Fortan gewinnt die Handlung einiges an Dynamik, denn nicht nur der Beruf Gabriels als Travestietänzer in einer Schwulenbar kommt ans Licht: gemeinsam mit Charles will er jetzt Zazie die Stadt zeigen – und es beginnt eine abenteuerliche „Tour de force“ durch das Paris der späten 50er Jahre. Dabei geht es bald längst nicht mehr nur um die Frage, ob Gabriele gar „hormosechsuell“ veranlagt ist: Die Begegnung mit einer busreisenden Touristengruppe unter Führung von Fédor Balanovitch führt bald zu einer wilden Jagd durch die Straßen, denn die kurz vor der Abfahrt nach Gibraltar stehenden Touristen entführen den eloquenten Gabriele begeistert, um sich von ihm Paris zeigen zu lassen, verfolgt von Zazie, der liebessehnsüchtigen Witwe Mouaque und Trouscaillon alias Pedro Surplus, von dem der Leser immer noch nicht weiss, ob er Polizist oder Sittenstroch oder beides zugleich ist. Der Abend führt nach Gabrieles Tanz als sterbender Schwan zu einer Zwiebelsuppe am Place Pigalle, um hernach in einer wüsten Kneipenschlägerei zu enden, die von der Polizei brutal beendet wird. Die Helden fliehen, und Zazie fährt am Ende doch noch mit der Metro, verschläft aber die Fahrt und weiss am Ende ihrer Mutter von ihren Pariser Erfahrungen an diesem langen Wochenende nur eines zu berichten: „Ich bin älter geworden“!

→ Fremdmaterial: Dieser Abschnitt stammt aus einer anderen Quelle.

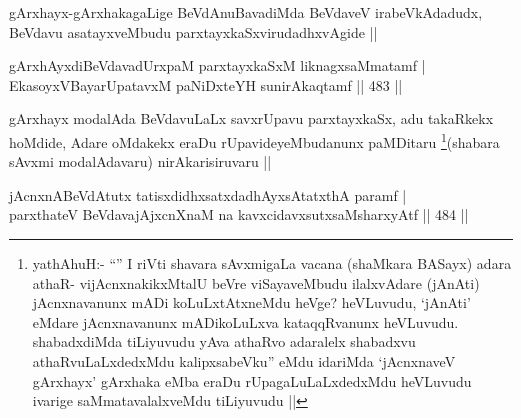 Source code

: \begin{artha}
gArxhayx-gArxhakagaLige BeVdAnuBavadiMda BeVdaveV irabeVkAdadudx, BeVdavu asatayxveMbudu parxtayxkaSxvirudadhxvAgide ||
\end{artha}

\begin{shl}
gArxhAyxdiBeVdavadUrxpaM parxtayxkaSxM liknagxsaMmatamf | \\
EkasoyxVBayarUpatavxM paNiDxteYH sunirAkaqtamf \hfill||  483 ||  
\end{shl}

\begin{artha}
gArxhayx modalAda BeVdavuLaLx savxrUpavu parxtayxkaSx, adu takaRkekx hoMdide, Adare oMdakekx eraDu rUpavideyeMbudanunx paMDitaru \footnote{yathAhuH:- ``\stext'' I riVti shavara sAvxmigaLa vacana (shaMkara BASayx) adara athaR- vijAcnxnakikxMtalU beVre viSayaveMbudu ilalxvAdare (jAnAti) jAcnxnavanunx mADi koLuLxtAtxneMdu heVge? heVLuvudu, `jAnAti' eMdare jAcnxnavanunx mADikoLuLxva kataqqRvanunx heVLuvudu. shabadxdiMda tiLiyuvudu yAva athaRvo adaralelx shabadxvu athaRvuLaLxdedxMdu kalipxsabeVku'' eMdu idariMda `jAcnxnaveV gArxhayx' gArxhaka eMba eraDu rUpagaLuLaLxdedxMdu heVLuvudu ivarige saMmatavalalxveMdu tiLiyuvudu ||}(shabara sAvxmi modalAdavaru) nirAkarisiruvaru ||
\end{artha}


\begin{shl}
jAcnxnABeVdAtutx tatisxdidhxsatxdadhAyxsAtatxthA paramf | \\
parxthateV BeVdavajAjxcnXnaM na kavxcidavxsutxsaMsharxyAtf \hfill||  484 ||  
\end{shl}

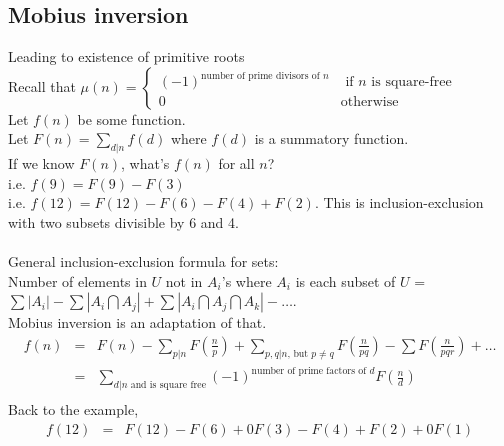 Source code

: \subsection*{Mobius inversion}
  Leading to existence of primitive roots\\
  Recall that $\mu(n) = \begin{cases} (-1)^{\text{number of prime divisors of 
  $n$}} & \text{ if $n$ is square-free}\\ 0 & \text{otherwise} \end{cases}$\\
  Let $f(n)$ be some function.\\
  Let $F(n) = \sum_{d|n} f(d)$ where $f(d)$ is a summatory function.\\
  If we know $F(n)$, what's $f(n)$ for all $n$?\\
  i.e. $f(9) = F(9) - F(3)$\\
  i.e. $f(12) = F(12) - F(6) - F(4) + F(2)$. This is inclusion-exclusion with
  two subsets divisible by 6 and 4.\\\\
  General inclusion-exclusion formula for sets:\\
  Number of elements in $U$ not in $A_i$'s where $A_i$ is each subset of $U$ =
  $\sum |A_i| - \sum |A_i \bigcap A_j| + \sum |A_i \bigcap A_j \bigcap A_k| -
  \ldots$.\\
  Mobius inversion is an adaptation of that.\\
  \begin{eqnarray*}
  f(n) &=& F(n) - \sum_{p | n} F(\frac{n}{p}) + \sum_{p,q | n\text{, but }p 
  \not= q} F(\frac{n}{pq}) - \sum F(\frac{n}{pqr}) + \ldots\\
  & = & \sum_{d|n \text{ and is square free}} (-1)^{\text{number of prime factors of $d$}} F(\frac{n}{d})\\
  \end{eqnarray*}
  Back to the example,
  \begin{eqnarray*}
    f(12) &=& F(12) - F(6) + 0F(3) - F(4) + F(2) + 0F(1)
  \end{eqnarray*}
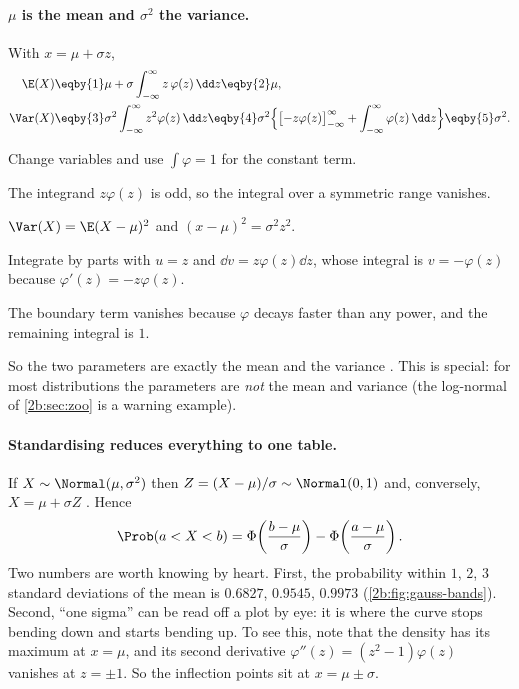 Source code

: \paragraph{$\mu$ is the mean and $\sigma^2$ the variance.} With $x=\mu+\sigma z$,
\begin{align}
  \E(X)
  &\eqby{1} \mu+\sigma\int_{-\infty}^{\infty} z\,\varphi(z)\,\dd z \eqby{2} \mu , \nonumber\\
  \Var(X)
  &\eqby{3} \sigma^2\int_{-\infty}^{\infty} z^2\varphi(z)\,\dd z
   \eqby{4} \sigma^2\Bigl\{\bigl[-z\varphi(z)\bigr]_{-\infty}^{\infty}+\int_{-\infty}^{\infty}\varphi(z)\,\dd z\Bigr\}
   \eqby{5} \sigma^2 .
  \label{2b:eq:gauss-moments}
\end{align}
\begin{explain}
  \item Change variables and use $\int\varphi=1$ for the constant term.
  \item The integrand $z\varphi(z)$ is odd, so the integral over a symmetric range vanishes.
  \item $\Var(X)=\E(X-\mu)^2$ and $(x-\mu)^2=\sigma^2z^2$.
  \item Integrate by parts with $u=z$ and $\dd v=z\varphi(z)\dd z$, whose integral is $v=-\varphi(z)$ because $\varphi'(z)=-z\varphi(z)$.
  \item The boundary term vanishes because $\varphi$ decays faster than any power, and the remaining integral is $1$.
\end{explain}
So the two parameters are exactly the mean and the variance . This is special: for most distributions the parameters are \emph{not} the mean and variance (the log-normal of \cref{2b:sec:zoo} is a warning example).

\paragraph{Standardising reduces everything to one table.} If $X\sim\Normal(\mu,\sigma^2)$ then $Z=(X-\mu)/\sigma\sim\Normal(0,1)$ and, conversely, $X=\mu+\sigma Z$ . Hence
\begin{equation}
  \Prob(a<X<b)=\Phi\!\left(\frac{b-\mu}{\sigma}\right)-\Phi\!\left(\frac{a-\mu}{\sigma}\right).
  \label{2b:eq:gauss-prob}
\end{equation}
Two numbers are worth knowing by heart. First, the probability within $1$, $2$, $3$ standard deviations of the mean is $0.6827$, $0.9545$, $0.9973$ (\cref{2b:fig:gauss-bands}). Second, ``one sigma'' can be read off a plot by eye: it is where the curve stops bending down and starts bending up. To see this, note that the density has its maximum at $x=\mu$, and its second derivative $\varphi''(z)=(z^2-1)\varphi(z)$ vanishes at $z=\pm1$. So the inflection points sit at $x=\mu\pm\sigma$.

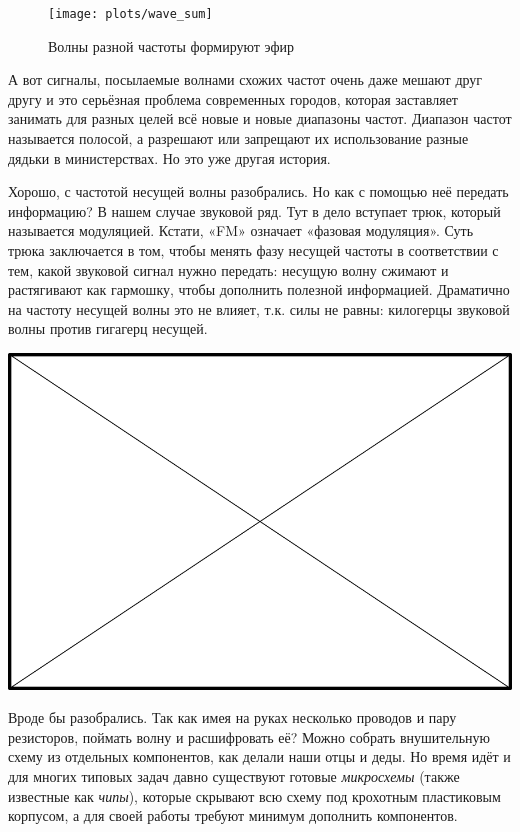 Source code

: \begin{figure}
  \centering
  \texttt{[image: plots/wave\_sum]}
  \caption{Волны разной частоты формируют эфир}
\end{figure}

\begin{Note}
  А вот сигналы, посылаемые волнами схожих частот очень даже мешают друг другу и это серьёзная проблема современных городов, которая заставляет занимать для разных целей всё новые и новые диапазоны частот. Диапазон частот называется полосой, а разрешают или запрещают их использование разные дядьки в министерствах. Но это уже другая история.
\end{Note}

Хорошо, с частотой несущей волны разобрались. Но как с помощью неё передать информацию? В нашем случае звуковой ряд. Тут в дело вступает трюк, который называется модуляцией. Кстати, «FM» означает «фазовая модуляция». Суть трюка заключается в том, чтобы менять фазу несущей частоты в соответствии с тем, какой звуковой сигнал нужно передать: несущую волну сжимают и растягивают как гармошку, чтобы дополнить полезной информацией. Драматично на частоту несущей волны это не влияет, т.к. силы не равны: килогерцы звуковой волны против гигагерц несущей.

\includegraphics{TODO.png}

Вроде бы разобрались. Так как имея на руках несколько проводов и пару резисторов, поймать волну и расшифровать её? Можно собрать внушительную схему из отдельных компонентов, как делали наши отцы и деды. Но время идёт и для многих типовых задач давно существуют готовые \emph{микросхемы} (также известные как \emph{чипы}), которые скрывают всю схему под крохотным пластиковым корпусом, а для своей работы требуют минимум дополнить компонентов.

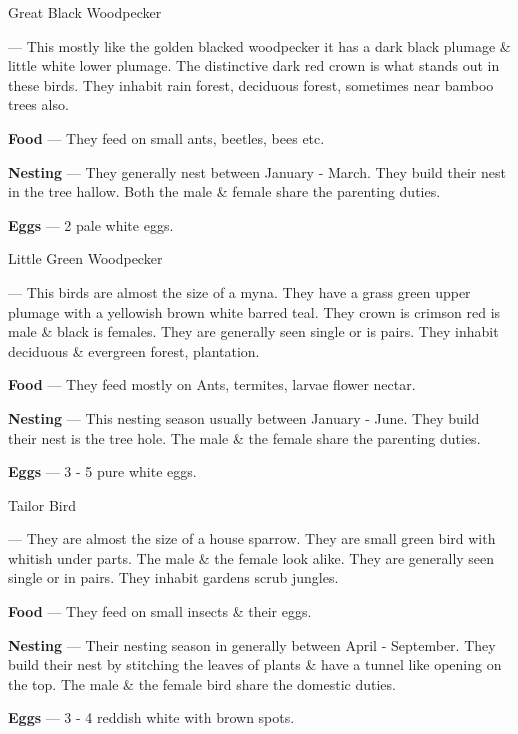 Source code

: \begin{bird}{Great Black Woodpecker}

 --- This mostly like the golden blacked woodpecker it has a dark black plumage \& little white lower plumage. The distinctive dark red crown is what stands out in these birds. They  inhabit rain forest, deciduous forest, sometimes near bamboo trees also.

{\large\bf Food} --- They feed on small ants, beetles, bees etc.

{\large\bf Nesting} --- They generally nest between January - March. They build their nest in the tree hallow. Both the male \& female share the parenting duties.

{\large\bf Eggs} --- 2 pale white eggs.
\end{bird}

\begin{bird}{Little Green Woodpecker}

 --- This birds are almost the size of a myna. They have a grass green upper plumage with a yellowish brown white barred teal. They crown is crimson red is male \& black is females. They are generally seen single or is pairs. They inhabit deciduous \& evergreen forest, plantation.

{\large\bf Food} --- They feed mostly on Ants, termites, larvae flower nectar.

{\large\bf Nesting} --- This nesting season usually between January - June. They  build their nest is the tree hole. The male \& the female share the parenting duties.

{\large\bf Eggs} --- 3 - 5 pure white eggs.
\end{bird}

\begin{bird}{Tailor Bird}

 --- They are almost the size of a house sparrow. They are small green bird with whitish under parts. The male \& the female look alike. They are generally seen single or in pairs. They inhabit gardens scrub jungles.

{\large\bf Food} --- They feed on small insects \& their eggs.

{\large\bf Nesting} --- Their nesting season in generally between April - September. They build their nest by stitching the leaves of plants \& have a tunnel like opening on the top. The male \& the female bird share the domestic duties.

{\large\bf Eggs} --- 3 - 4 reddish white with brown spots.
\end{bird}

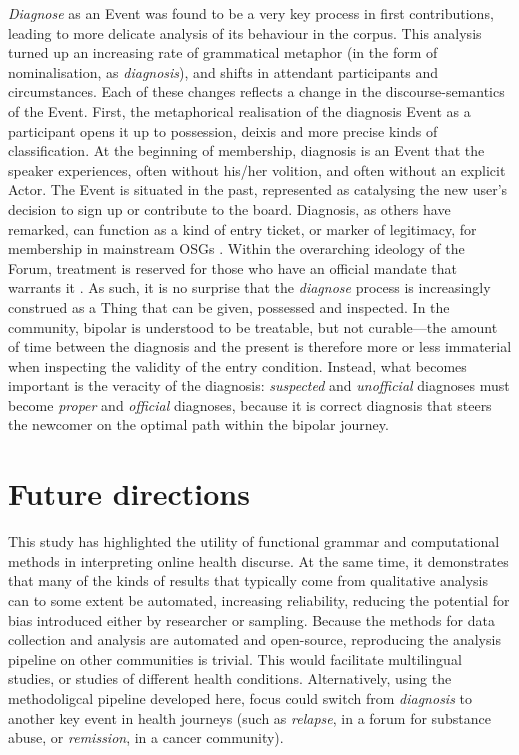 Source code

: \documentclass{article}
\renewcommand{\cite}{\parencite}
\begin{document}
\emph{Diagnose} as an Event was found to be a very key process in first contributions, leading to more delicate analysis of its behaviour in the corpus. This analysis turned up an increasing rate of grammatical metaphor (in the form of nominalisation, as \emph{diagnosis}), and shifts in attendant participants and circumstances. Each of these changes reflects a change in the discourse-semantics of the Event. First, the metaphorical realisation of the diagnosis Event as a participant opens it up to possession, deixis and more precise kinds of classification. At the beginning of membership, diagnosis is an Event that the speaker experiences, often without his\slash her volition, and often without an explicit Actor. The Event is situated in the past, represented as catalysing the new user's decision to sign up or contribute to the board. Diagnosis, as others have remarked, can function as a kind of entry ticket, or marker of legitimacy, for membership in mainstream OSGs \cite{stommel_use_2011}. Within the overarching ideology of the Forum, treatment \cite[including the talk therapy provided by Forum interaction itself---see][]{kaufman2016producing} is reserved for those who have an official mandate that warrants it \cite{vayreda_social_2009}. As such, it is no surprise that the \emph{diagnose} process is increasingly construed as a Thing that can be given, possessed and inspected. In the community, bipolar is understood to be treatable, but not curable---the amount of time between the diagnosis and the present is therefore more or less immaterial when inspecting the validity of the entry condition. Instead, what becomes important is the veracity of the diagnosis: \emph{suspected} and \emph{unofficial} diagnoses must become \emph{proper} and \emph{official} diagnoses, because it is correct diagnosis that steers the newcomer on the optimal path within the bipolar journey.

\section{Future directions}

This study has highlighted the utility of functional grammar and computational methods in interpreting online health discurse. At the same time, it demonstrates that many of the kinds of results that typically come from qualitative analysis can to some extent be automated, increasing reliability, reducing the potential for bias introduced either by researcher or sampling. Because the methods for data collection and analysis are automated and open-source, reproducing the analysis pipeline on other communities is trivial. This would facilitate multilingual studies, or studies of different health conditions. Alternatively, using the methodoligcal pipeline developed here, focus could switch from \emph{diagnosis} to another key event in health journeys (such as \emph{relapse}, in a forum for substance abuse, or \emph{remission}, in a cancer community).
\end{document}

Wer „Zazie in der Metro“ in der immer noch kongenialen Übersetzung von Eugen Helmlé liest, braucht keine logische und stringente Handlung zu erwarten. Stattdessen führt einen dieses Buch auf eine aberwitzige Reise durch das Paris der 50er Jahre, dessen vermeintliche lokale Identifikationspunkte aber durch Streitereien zwischen Gabriele und Charles, ob es sich etwa bei einem Gebäude um den Parthenon handelt, permanent in Frage gestellt werden. Eben dies macht der ganze Roman, der Wirklichkeiten verzerrt und vermeintliche sicher geglaubte Tatsachen in ihr Gegenteil verkehrt. Mit Elementen des Surrealismus, extrem körperlicher Komik und überaus eloquentem, grotesk überzeichnendem und frechem Sprachwitz wird „Zazie“, als klassischer Roman beginnend, zu einer Parodie auf den Roman und auf seine eigene Geschichte.
Man liest „Zazie“, das heute zu den Klassikern der französischen Literatur zählt, gleichsam atemlos, gebannt von der aberwitzigen Formulierungskunst Queneaus, die allerdings in der deutschen Übersetzung nach Meinung eines Teils der Kritiker an Schwung verloren hat. Wenn dem so ist, wie furios ist dann „Zazie“ im franzöischen Original? Die Verfilmung von Louis Malle, in Deutschland leider sprachlich von der Zensur verstümmelt, wurde jedenfalls von Francois Truffaut, Eugene Ionesco und Charlie Chaplin hoch gelobt. Und so sollte man auch die literarische Vorlage lesen: als genialen literarischen Slapstick, Spiel der Identitäten und wunderbare Komödie in einem Paris, das es so heute nicht mehr gibt.